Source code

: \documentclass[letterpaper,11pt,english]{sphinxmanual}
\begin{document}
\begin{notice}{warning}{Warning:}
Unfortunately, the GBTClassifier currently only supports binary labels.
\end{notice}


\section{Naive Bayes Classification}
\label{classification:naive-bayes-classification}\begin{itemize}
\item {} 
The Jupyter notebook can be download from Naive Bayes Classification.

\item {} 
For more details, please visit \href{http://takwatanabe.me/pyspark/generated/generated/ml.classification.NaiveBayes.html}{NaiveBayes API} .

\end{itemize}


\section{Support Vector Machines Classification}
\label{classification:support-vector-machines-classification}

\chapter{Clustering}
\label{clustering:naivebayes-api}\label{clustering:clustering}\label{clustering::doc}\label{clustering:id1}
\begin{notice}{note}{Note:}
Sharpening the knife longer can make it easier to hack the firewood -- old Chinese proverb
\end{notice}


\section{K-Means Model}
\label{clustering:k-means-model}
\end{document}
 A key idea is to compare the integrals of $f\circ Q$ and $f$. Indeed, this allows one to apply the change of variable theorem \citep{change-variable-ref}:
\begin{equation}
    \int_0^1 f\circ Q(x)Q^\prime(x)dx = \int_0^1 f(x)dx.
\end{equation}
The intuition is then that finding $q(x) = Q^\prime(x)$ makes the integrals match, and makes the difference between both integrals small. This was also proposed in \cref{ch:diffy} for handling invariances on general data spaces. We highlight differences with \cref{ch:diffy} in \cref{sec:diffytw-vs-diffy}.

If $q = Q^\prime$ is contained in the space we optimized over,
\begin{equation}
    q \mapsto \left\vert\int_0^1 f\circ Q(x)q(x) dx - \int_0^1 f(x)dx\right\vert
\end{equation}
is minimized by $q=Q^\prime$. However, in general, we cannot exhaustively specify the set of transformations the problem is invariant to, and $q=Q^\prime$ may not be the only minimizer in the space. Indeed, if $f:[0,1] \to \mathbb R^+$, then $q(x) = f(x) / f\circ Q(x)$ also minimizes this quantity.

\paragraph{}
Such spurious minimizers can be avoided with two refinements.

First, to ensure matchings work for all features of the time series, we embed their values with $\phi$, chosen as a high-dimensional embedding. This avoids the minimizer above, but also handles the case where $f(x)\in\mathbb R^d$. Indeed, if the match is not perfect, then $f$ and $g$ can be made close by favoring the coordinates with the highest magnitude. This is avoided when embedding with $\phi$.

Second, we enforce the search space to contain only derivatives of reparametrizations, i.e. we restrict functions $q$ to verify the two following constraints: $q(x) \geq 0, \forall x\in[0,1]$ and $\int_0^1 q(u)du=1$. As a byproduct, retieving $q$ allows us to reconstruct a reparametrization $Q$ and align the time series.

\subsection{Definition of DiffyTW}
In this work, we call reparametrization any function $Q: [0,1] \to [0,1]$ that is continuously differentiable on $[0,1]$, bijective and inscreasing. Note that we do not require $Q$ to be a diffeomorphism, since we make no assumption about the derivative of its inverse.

* * *

• _REQUIRED ACTION_: Copy every line of the data above exactly.

• _TASK ANSWER_:
Source code

: \documentclass[letterpaper,11pt,english]{sphinxmanual}
\begin{document}
\begin{notice}{warning}{Warning:}
Unfortunately, the GBTClassifier currently only supports binary labels.
\end{notice}


\section{Naive Bayes Classification}
\label{classification:naive-bayes-classification}\begin{itemize}
\item {} 
The Jupyter notebook can be download from Naive Bayes Classification.

\item {} 
For more details, please visit \href{http://takwatanabe.me/pyspark/generated/generated/ml.classification.NaiveBayes.html}{NaiveBayes API} .

\end{itemize}


\section{Support Vector Machines Classification}
\label{classification:support-vector-machines-classification}

\chapter{Clustering}
\label{clustering:naivebayes-api}\label{clustering:clustering}\label{clustering::doc}\label{clustering:id1}
\begin{notice}{note}{Note:}
Sharpening the knife longer can make it easier to hack the firewood -- old Chinese proverb
\end{notice}


\section{K-Means Model}
\label{clustering:k-means-model}
\end{document}
 A key idea is to compare the integrals of $f\circ Q$ and $f$. Indeed, this allows one to apply the change of variable theorem \citep{change-variable-ref}:
\begin{equation}
    \int_0^1 f\circ Q(x)Q^\prime(x)dx = \int_0^1 f(x)dx.
\end{equation}
The intuition is then that finding $q(x) = Q^\prime(x)$ makes the integrals match, and makes the difference between both integrals small. This was also proposed in \cref{ch:diffy} for handling invariances on general data spaces. We highlight differences with \cref{ch:diffy} in \cref{sec:diffytw-vs-diffy}.

If $q = Q^\prime$ is contained in the space we optimized over,
\begin{equation}
    q \mapsto \left\vert\int_0^1 f\circ Q(x)q(x) dx - \int_0^1 f(x)dx\right\vert
\end{equation}
is minimized by $q=Q^\prime$. However, in general, we cannot exhaustively specify the set of transformations the problem is invariant to, and $q=Q^\prime$ may not be the only minimizer in the space. Indeed, if $f:[0,1] \to \mathbb R^+$, then $q(x) = f(x) / f\circ Q(x)$ also minimizes this quantity.

\paragraph{}
Such spurious minimizers can be avoided with two refinements.

First, to ensure matchings work for all features of the time series, we embed their values with $\phi$, chosen as a high-dimensional embedding. This avoids the minimizer above, but also handles the case where $f(x)\in\mathbb R^d$. Indeed, if the match is not perfect, then $f$ and $g$ can be made close by favoring the coordinates with the highest magnitude. This is avoided when embedding with $\phi$.

Second, we enforce the search space to contain only derivatives of reparametrizations, i.e. we restrict functions $q$ to verify the two following constraints: $q(x) \geq 0, \forall x\in[0,1]$ and $\int_0^1 q(u)du=1$. As a byproduct, retieving $q$ allows us to reconstruct a reparametrization $Q$ and align the time series.

\subsection{Definition of DiffyTW}
In this work, we call reparametrization any function $Q: [0,1] \to [0,1]$ that is continuously differentiable on $[0,1]$, bijective and inscreasing. Note that we do not require $Q$ to be a diffeomorphism, since we make no assumption about the derivative of its inverse.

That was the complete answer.